An exact copy of the data is needed, but without any of its images.
:: Data for the task ::
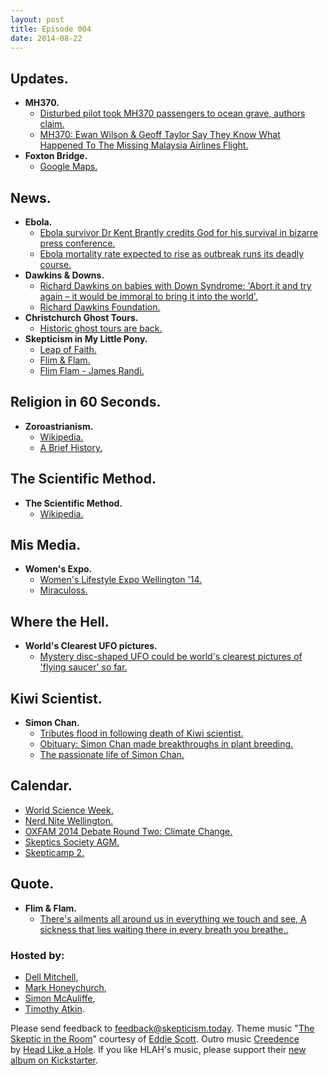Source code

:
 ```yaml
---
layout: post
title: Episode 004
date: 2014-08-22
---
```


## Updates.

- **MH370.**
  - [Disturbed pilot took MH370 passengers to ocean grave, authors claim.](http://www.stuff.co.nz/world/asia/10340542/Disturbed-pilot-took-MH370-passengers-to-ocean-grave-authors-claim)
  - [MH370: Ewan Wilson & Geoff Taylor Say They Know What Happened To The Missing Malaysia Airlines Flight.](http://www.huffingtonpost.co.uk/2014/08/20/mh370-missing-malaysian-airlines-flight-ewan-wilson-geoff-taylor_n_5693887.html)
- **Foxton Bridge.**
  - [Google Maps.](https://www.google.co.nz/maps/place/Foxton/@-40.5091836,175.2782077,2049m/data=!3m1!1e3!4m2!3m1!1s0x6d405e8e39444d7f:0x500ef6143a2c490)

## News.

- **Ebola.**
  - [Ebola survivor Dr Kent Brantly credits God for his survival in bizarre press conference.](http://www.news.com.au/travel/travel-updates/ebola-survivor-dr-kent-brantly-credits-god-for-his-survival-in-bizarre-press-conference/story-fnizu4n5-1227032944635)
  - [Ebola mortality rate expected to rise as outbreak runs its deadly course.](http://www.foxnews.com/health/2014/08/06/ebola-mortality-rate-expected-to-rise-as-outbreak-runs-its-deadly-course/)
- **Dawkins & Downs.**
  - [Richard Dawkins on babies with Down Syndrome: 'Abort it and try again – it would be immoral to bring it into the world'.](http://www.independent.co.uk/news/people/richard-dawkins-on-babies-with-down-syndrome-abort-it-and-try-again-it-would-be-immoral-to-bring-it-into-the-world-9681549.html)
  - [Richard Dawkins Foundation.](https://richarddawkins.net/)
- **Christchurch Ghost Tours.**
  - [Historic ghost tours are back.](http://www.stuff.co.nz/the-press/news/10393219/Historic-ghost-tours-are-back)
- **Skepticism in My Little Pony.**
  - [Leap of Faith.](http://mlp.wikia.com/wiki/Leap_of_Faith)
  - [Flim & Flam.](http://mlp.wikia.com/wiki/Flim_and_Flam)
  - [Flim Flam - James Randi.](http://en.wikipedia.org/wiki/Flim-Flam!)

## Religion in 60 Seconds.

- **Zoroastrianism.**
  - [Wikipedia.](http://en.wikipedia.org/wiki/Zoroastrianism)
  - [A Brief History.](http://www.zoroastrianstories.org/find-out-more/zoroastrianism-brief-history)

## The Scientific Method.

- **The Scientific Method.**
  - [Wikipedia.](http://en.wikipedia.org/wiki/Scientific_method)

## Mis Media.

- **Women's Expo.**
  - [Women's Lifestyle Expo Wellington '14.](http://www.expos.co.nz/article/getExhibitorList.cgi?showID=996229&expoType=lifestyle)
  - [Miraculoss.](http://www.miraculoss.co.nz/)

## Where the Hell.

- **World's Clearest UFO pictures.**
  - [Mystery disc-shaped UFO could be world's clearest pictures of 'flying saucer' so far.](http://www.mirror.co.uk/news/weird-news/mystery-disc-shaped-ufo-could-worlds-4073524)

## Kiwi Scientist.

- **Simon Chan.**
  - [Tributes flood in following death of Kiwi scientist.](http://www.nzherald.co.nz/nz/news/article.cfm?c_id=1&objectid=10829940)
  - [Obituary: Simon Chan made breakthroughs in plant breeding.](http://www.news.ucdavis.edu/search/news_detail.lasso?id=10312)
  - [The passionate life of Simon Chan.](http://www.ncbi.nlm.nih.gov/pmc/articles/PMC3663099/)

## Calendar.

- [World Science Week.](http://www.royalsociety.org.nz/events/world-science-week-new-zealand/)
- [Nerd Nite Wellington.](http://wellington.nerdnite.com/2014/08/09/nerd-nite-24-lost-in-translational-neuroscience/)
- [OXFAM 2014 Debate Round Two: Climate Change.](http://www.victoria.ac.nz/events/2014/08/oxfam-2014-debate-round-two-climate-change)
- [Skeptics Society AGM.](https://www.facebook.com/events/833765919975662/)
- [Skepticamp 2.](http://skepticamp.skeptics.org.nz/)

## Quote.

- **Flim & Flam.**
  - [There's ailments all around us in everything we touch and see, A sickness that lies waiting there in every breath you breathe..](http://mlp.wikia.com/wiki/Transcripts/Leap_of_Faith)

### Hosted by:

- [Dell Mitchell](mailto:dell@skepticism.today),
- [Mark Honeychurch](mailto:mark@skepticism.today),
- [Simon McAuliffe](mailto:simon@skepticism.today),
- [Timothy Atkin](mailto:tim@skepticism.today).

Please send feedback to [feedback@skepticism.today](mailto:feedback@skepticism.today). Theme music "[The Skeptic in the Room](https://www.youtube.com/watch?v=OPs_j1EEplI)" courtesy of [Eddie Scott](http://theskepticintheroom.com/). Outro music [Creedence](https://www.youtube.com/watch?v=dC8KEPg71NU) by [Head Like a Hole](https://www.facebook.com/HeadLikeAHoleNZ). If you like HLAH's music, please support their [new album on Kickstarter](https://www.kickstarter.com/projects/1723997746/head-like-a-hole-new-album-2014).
:::
# Task result:
Source code

:
 ```yaml
---
layout: post
title: Episode 004
date: 2014-08-22
---
```


## Updates.

- **MH370.**
  - [Disturbed pilot took MH370 passengers to ocean grave, authors claim.](http://www.stuff.co.nz/world/asia/10340542/Disturbed-pilot-took-MH370-passengers-to-ocean-grave-authors-claim)
  - [MH370: Ewan Wilson & Geoff Taylor Say They Know What Happened To The Missing Malaysia Airlines Flight.](http://www.huffingtonpost.co.uk/2014/08/20/mh370-missing-malaysian-airlines-flight-ewan-wilson-geoff-taylor_n_5693887.html)
- **Foxton Bridge.**
  - [Google Maps.](https://www.google.co.nz/maps/place/Foxton/@-40.5091836,175.2782077,2049m/data=!3m1!1e3!4m2!3m1!1s0x6d405e8e39444d7f:0x500ef6143a2c490)

## News.

- **Ebola.**
  - [Ebola survivor Dr Kent Brantly credits God for his survival in bizarre press conference.](http://www.news.com.au/travel/travel-updates/ebola-survivor-dr-kent-brantly-credits-god-for-his-survival-in-bizarre-press-conference/story-fnizu4n5-1227032944635)
  - [Ebola mortality rate expected to rise as outbreak runs its deadly course.](http://www.foxnews.com/health/2014/08/06/ebola-mortality-rate-expected-to-rise-as-outbreak-runs-its-deadly-course/)
- **Dawkins & Downs.**
  - [Richard Dawkins on babies with Down Syndrome: 'Abort it and try again – it would be immoral to bring it into the world'.](http://www.independent.co.uk/news/people/richard-dawkins-on-babies-with-down-syndrome-abort-it-and-try-again-it-would-be-immoral-to-bring-it-into-the-world-9681549.html)
  - [Richard Dawkins Foundation.](https://richarddawkins.net/)
- **Christchurch Ghost Tours.**
  - [Historic ghost tours are back.](http://www.stuff.co.nz/the-press/news/10393219/Historic-ghost-tours-are-back)
- **Skepticism in My Little Pony.**
  - [Leap of Faith.](http://mlp.wikia.com/wiki/Leap_of_Faith)
  - [Flim & Flam.](http://mlp.wikia.com/wiki/Flim_and_Flam)
  - [Flim Flam - James Randi.](http://en.wikipedia.org/wiki/Flim-Flam!)

## Religion in 60 Seconds.

- **Zoroastrianism.**
  - [Wikipedia.](http://en.wikipedia.org/wiki/Zoroastrianism)
  - [A Brief History.](http://www.zoroastrianstories.org/find-out-more/zoroastrianism-brief-history)

## The Scientific Method.

- **The Scientific Method.**
  - [Wikipedia.](http://en.wikipedia.org/wiki/Scientific_method)

## Mis Media.

- **Women's Expo.**
  - [Women's Lifestyle Expo Wellington '14.](http://www.expos.co.nz/article/getExhibitorList.cgi?showID=996229&expoType=lifestyle)
  - [Miraculoss.](http://www.miraculoss.co.nz/)

## Where the Hell.

- **World's Clearest UFO pictures.**
  - [Mystery disc-shaped UFO could be world's clearest pictures of 'flying saucer' so far.](http://www.mirror.co.uk/news/weird-news/mystery-disc-shaped-ufo-could-worlds-4073524)

## Kiwi Scientist.

- **Simon Chan.**
  - [Tributes flood in following death of Kiwi scientist.](http://www.nzherald.co.nz/nz/news/article.cfm?c_id=1&objectid=10829940)
  - [Obituary: Simon Chan made breakthroughs in plant breeding.](http://www.news.ucdavis.edu/search/news_detail.lasso?id=10312)
  - [The passionate life of Simon Chan.](http://www.ncbi.nlm.nih.gov/pmc/articles/PMC3663099/)

## Calendar.

- [World Science Week.](http://www.royalsociety.org.nz/events/world-science-week-new-zealand/)
- [Nerd Nite Wellington.](http://wellington.nerdnite.com/2014/08/09/nerd-nite-24-lost-in-translational-neuroscience/)
- [OXFAM 2014 Debate Round Two: Climate Change.](http://www.victoria.ac.nz/events/2014/08/oxfam-2014-debate-round-two-climate-change)
- [Skeptics Society AGM.](https://www.facebook.com/events/833765919975662/)
- [Skepticamp 2.](http://skepticamp.skeptics.org.nz/)

## Quote.

- **Flim & Flam.**
  - [There's ailments all around us in everything we touch and see, A sickness that lies waiting there in every breath you breathe..](http://mlp.wikia.com/wiki/Transcripts/Leap_of_Faith)

### Hosted by:

- [Dell Mitchell](mailto:dell@skepticism.today),
- [Mark Honeychurch](mailto:mark@skepticism.today),
- [Simon McAuliffe](mailto:simon@skepticism.today),
- [Timothy Atkin](mailto:tim@skepticism.today).

Please send feedback to [feedback@skepticism.today](mailto:feedback@skepticism.today). Theme music "[The Skeptic in the Room](https://www.youtube.com/watch?v=OPs_j1EEplI)" courtesy of [Eddie Scott](http://theskepticintheroom.com/). Outro music [Creedence](https://www.youtube.com/watch?v=dC8KEPg71NU) by [Head Like a Hole](https://www.facebook.com/HeadLikeAHoleNZ). If you like HLAH's music, please support their [new album on Kickstarter](https://www.kickstarter.com/projects/1723997746/head-like-a-hole-new-album-2014).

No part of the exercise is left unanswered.